Now, a one percent Tax Collected at Source (TCS) will be applied on luxury items like handbags, wristwatches, shoes, and sportswear priced above ₹10 lakh.
So, if you’re buying such expensive luxury products, you will now have to pay more tax than before.
From April 22, 2025, this 1% TCS will be applicable on the sale of certain luxury goods if the value exceeds ₹10 lakh.
This provision was introduced through the Finance Act, 2024, as part of the Union Budget announced in July 2024.
Seller Responsible for Collecting TCS
According to the new rule, the responsibility to collect the TCS lies with the seller of these luxury goods.

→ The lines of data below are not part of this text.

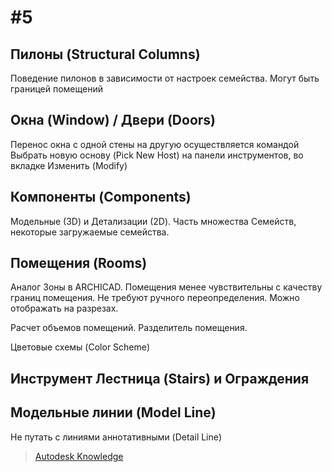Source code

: # \#5

## Пилоны \(Structural Columns\)

Поведение пилонов в зависимости от настроек семейства. Могут быть границей помещений

## Окна \(Window\) / Двери \(Doors\)

Перенос окна с одной стены на другую осуществляется командой Выбрать новую основу \(Pick New Host\) на панели инструментов, во вкладке Изменить \(Modify\)

## Компоненты \(Components\)

Модельные \(3D\) и Детализации \(2D\). Часть множества Семейств, некоторые загружаемые семейства.

## Помещения \(Rooms\)

Аналог Зоны в ARCHICAD. Помещения менее чувствительны с качеству границ помещения. Не требуют ручного переопределения. Можно отображать на разрезах.

Расчет объемов помещений. Разделитель помещения.

Цветовые схемы \(Color Scheme\)

## Инструмент Лестница \(Stairs\) и Ограждения

## Модельные линии \(Model Line\)

Не путать с линиями аннотативными \(Detail Line\)

> [Autodesk Knowledge ](https://knowledge.autodesk.com/support/revit-products/learn-explore/caas/CloudHelp/cloudhelp/2018/ENU/Revit-Model/files/GUID-87D435CD-B2E7-49DB-B5B6-22A352C5DC54-htm.html)

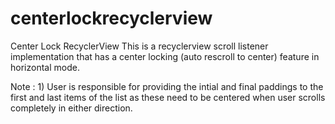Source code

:# centerlockrecyclerview
Center Lock RecyclerView
This is a recyclerview scroll listener implementation that has a center locking (auto rescroll to center) feature in horizontal mode.

 
 
 Note : 1) User is responsible for providing the intial and final paddings to the first and last items of the list as these need to be centered when user scrolls completely in either direction.
        
        
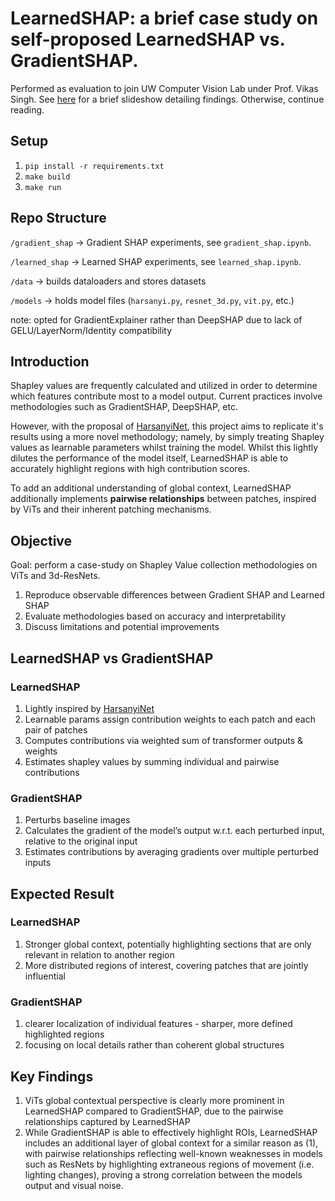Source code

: # LearnedSHAP: a brief case study on self-proposed LearnedSHAP vs. GradientSHAP.

Performed as evaluation to join UW Computer Vision Lab under Prof. Vikas Singh. See [here](https://docs.google.com/presentation/d/1Mb2gKSIBKJRPd86N4UGMgf7CR3XMUyZR-rViMY2amHU/edit?usp=sharing) for a brief slideshow detailing findings. Otherwise, continue reading.

## Setup

1. `pip install -r requirements.txt`
2. `make build`
3. `make run`

## Repo Structure

`/gradient_shap` → Gradient SHAP experiments, see `gradient_shap.ipynb`.

`/learned_shap` → Learned SHAP experiments, see `learned_shap.ipynb`.

`/data` → builds dataloaders and stores datasets

`/models` → holds model files (`harsanyi.py`, `resnet_3d.py`, `vit.py`, etc.)

note: opted for GradientExplainer rather than DeepSHAP due to lack of GELU/LayerNorm/Identity compatibility

## Introduction

Shapley values are frequently calculated and utilized in order to determine which features contribute most to a model output. Current practices involve methodologies such as GradientSHAP, DeepSHAP, etc.

However, with the proposal of [HarsanyiNet](https://arxiv.org/abs/2304.01811), this project aims to replicate it's results using a more novel methodology; namely, by simply treating Shapley values as learnable parameters whilst training the model. Whilst this lightly dilutes the performance of the model itself, LearnedSHAP is able to accurately highlight regions with high contribution scores.

To add an additional understanding of global context, LearnedSHAP additionally implements **pairwise relationships** between patches, inspired by ViTs and their inherent patching mechanisms.

## Objective

Goal: perform a case-study on Shapley Value collection methodologies on ViTs and 3d-ResNets.
1. Reproduce observable differences between Gradient SHAP and Learned SHAP
2. Evaluate methodologies based on accuracy and interpretability
3. Discuss limitations and potential improvements

## LearnedSHAP vs GradientSHAP

### LearnedSHAP

1. Lightly inspired by [HarsanyiNet](https://arxiv.org/abs/2304.01811)
2. Learnable params assign contribution weights to each patch and each pair of patches
3. Computes contributions via weighted sum of transformer outputs & weights
4. Estimates shapley values by summing individual and pairwise contributions

### GradientSHAP

1. Perturbs baseline images
2. Calculates the gradient of the model’s output w.r.t. each perturbed input, relative to the original input
3. Estimates contributions by averaging gradients over multiple perturbed inputs

## Expected Result

### LearnedSHAP

1. Stronger global context, potentially highlighting sections that are only relevant in relation to another region
2. More distributed regions of interest, covering patches that are jointly influential

### GradientSHAP

1. clearer localization of individual features - sharper, more defined highlighted regions
2. focusing on local details rather than coherent global structures

## Key Findings

1. ViTs global contextual perspective is clearly more prominent in LearnedSHAP compared to GradientSHAP, due to the pairwise relationships captured by LearnedSHAP
2. While GradientSHAP is able to effectively highlight ROIs, LearnedSHAP includes an additional layer of global context for a similar reason as (1), with pairwise relationships reflecting well-known weaknesses in models such as ResNets by highlighting extraneous regions of movement (i.e. lighting changes), proving a strong correlation between the models output and visual noise.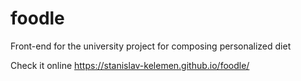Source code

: # foodle
Front-end for the university project for composing personalized diet

Check it online https://stanislav-kelemen.github.io/foodle/
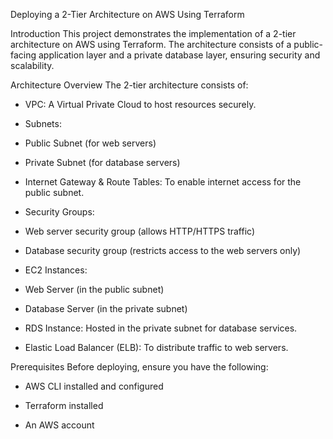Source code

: Deploying a 2-Tier Architecture on AWS Using Terraform

Introduction
This project demonstrates the implementation of a 2-tier architecture on AWS using Terraform. The architecture consists of a public-facing application layer and a private database layer, ensuring security and scalability.

Architecture Overview
The 2-tier architecture consists of:

* VPC: A Virtual Private Cloud to host resources securely.

* Subnets:
* Public Subnet (for web servers)

* Private Subnet (for database servers)

* Internet Gateway & Route Tables: To enable internet access for the public subnet.

* Security Groups:
* Web server security group (allows HTTP/HTTPS traffic)

* Database security group (restricts access to the web servers only)

* EC2 Instances:
* Web Server (in the public subnet)

* Database Server (in the private subnet)

* RDS Instance: Hosted in the private subnet for database services.

* Elastic Load Balancer (ELB): To distribute traffic to web servers.

Prerequisites
Before deploying, ensure you have the following:
* AWS CLI installed and configured

* Terraform installed

* An AWS account
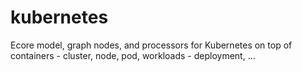 # kubernetes
Ecore model, graph nodes, and processors for Kubernetes on top of containers - cluster, node, pod, workloads - deployment, ...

The notified items include wristwatches, art objects like paintings, sculptures, and antiques; collectibles such as rare coins and stamps; and high-end items like yachts, helicopters, designer handbags, sunglasses, luxury footwear, premium sportswear and sports equipment, home theatre systems, and even racing or polo horses.
Why Did the Government Make This Change?
Sandeep Jhunjhunwala, a tax partner at Nangia Andersen LLP, explained that the government’s aim is to better monitor high-value, non-essential spending and improve the audit process in the luxury goods sector.
This move also supports the broader goal of expanding the tax base and encouraging greater financial transparency.